### [Description of the task]
Pull out every line below that holds the word "itself".

### [Record extracts]
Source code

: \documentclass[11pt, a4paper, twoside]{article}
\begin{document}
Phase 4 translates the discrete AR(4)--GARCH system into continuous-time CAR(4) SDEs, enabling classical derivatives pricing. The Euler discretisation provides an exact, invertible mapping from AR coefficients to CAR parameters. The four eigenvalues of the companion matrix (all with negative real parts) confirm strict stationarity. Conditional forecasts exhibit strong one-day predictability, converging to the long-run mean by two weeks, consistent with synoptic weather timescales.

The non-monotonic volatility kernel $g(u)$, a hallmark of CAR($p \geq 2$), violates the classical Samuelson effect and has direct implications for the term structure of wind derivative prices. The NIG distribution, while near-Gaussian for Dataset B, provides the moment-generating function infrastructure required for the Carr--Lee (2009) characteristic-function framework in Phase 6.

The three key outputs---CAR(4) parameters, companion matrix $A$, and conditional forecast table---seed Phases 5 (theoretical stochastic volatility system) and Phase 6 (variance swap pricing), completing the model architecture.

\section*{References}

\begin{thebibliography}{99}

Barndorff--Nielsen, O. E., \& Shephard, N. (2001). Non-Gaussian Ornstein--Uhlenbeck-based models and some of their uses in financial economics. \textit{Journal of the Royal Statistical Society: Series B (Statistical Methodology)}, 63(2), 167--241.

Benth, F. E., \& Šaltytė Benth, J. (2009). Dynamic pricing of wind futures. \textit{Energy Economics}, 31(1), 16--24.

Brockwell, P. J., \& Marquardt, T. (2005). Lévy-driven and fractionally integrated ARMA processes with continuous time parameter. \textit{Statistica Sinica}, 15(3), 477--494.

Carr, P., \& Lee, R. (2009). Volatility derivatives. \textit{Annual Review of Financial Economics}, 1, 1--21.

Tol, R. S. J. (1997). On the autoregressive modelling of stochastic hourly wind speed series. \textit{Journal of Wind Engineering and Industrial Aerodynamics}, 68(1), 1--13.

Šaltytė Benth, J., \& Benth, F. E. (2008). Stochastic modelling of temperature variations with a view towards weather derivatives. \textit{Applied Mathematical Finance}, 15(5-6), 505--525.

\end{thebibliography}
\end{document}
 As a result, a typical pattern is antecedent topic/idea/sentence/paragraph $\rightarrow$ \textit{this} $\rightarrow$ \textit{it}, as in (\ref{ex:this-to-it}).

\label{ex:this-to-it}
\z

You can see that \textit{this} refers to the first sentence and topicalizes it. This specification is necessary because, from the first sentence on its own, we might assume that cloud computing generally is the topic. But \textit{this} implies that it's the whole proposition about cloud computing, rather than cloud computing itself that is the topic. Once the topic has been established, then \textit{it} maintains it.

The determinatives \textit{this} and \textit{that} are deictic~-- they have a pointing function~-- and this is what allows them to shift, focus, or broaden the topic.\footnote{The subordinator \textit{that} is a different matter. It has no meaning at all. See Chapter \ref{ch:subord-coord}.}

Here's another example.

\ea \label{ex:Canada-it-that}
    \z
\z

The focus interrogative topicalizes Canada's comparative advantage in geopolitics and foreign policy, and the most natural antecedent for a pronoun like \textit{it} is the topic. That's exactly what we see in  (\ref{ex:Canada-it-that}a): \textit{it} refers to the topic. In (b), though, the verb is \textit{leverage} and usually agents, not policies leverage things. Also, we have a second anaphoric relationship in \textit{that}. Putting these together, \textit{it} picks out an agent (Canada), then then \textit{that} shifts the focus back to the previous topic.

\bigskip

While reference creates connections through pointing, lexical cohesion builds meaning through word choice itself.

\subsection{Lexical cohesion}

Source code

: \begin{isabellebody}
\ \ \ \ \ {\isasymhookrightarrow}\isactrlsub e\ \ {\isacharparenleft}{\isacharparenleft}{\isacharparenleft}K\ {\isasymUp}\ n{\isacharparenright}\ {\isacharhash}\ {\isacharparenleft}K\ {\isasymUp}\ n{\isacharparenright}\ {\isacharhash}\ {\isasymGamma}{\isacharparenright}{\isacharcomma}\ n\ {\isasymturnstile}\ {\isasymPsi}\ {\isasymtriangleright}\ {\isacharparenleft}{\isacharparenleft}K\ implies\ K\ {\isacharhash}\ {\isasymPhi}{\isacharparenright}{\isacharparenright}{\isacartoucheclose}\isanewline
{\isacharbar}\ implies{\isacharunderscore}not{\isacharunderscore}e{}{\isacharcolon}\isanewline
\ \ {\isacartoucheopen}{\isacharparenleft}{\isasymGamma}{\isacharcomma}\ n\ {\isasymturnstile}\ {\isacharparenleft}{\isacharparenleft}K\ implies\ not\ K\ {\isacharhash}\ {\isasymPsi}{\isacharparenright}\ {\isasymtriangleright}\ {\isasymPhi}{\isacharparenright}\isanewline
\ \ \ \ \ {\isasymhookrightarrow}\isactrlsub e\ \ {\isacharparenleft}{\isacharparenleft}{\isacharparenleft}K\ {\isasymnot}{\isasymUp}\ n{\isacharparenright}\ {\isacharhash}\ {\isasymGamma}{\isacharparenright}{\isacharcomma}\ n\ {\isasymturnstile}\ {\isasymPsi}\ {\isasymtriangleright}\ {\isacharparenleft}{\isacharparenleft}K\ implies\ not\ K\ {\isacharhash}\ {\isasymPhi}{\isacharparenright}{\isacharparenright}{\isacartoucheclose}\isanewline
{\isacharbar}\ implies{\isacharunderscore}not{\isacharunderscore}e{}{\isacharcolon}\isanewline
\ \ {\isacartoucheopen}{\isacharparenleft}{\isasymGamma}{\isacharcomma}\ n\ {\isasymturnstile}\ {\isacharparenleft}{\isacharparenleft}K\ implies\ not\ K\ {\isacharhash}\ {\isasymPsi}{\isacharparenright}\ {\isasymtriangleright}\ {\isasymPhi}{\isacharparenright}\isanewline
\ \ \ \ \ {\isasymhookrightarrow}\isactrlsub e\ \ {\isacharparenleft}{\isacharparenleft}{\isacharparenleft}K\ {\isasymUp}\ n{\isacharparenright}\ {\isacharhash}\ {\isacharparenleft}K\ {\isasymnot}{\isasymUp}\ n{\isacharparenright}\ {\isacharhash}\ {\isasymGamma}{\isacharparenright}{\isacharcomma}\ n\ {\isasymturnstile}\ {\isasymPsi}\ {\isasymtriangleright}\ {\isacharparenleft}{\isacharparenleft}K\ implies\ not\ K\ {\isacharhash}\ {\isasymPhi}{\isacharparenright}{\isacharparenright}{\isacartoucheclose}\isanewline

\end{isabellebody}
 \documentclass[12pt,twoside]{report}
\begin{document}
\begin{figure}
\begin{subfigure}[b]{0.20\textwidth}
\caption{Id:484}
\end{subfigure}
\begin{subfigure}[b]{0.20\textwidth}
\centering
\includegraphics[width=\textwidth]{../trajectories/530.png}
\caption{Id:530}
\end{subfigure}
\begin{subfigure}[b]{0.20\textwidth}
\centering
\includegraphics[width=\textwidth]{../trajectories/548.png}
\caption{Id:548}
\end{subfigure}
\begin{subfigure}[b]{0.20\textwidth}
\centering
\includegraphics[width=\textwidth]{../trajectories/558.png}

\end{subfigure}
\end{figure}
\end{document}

### [The answer]
You can see that \textit{this} refers to the first sentence and topicalizes it. This specification is necessary because, from the first sentence on its own, we might assume that cloud computing generally is the topic. But \textit{this} implies that it's the whole proposition about cloud computing, rather than cloud computing itself that is the topic. Once the topic has been established, then \textit{it} maintains it.
While reference creates connections through pointing, lexical cohesion builds meaning through word choice itself.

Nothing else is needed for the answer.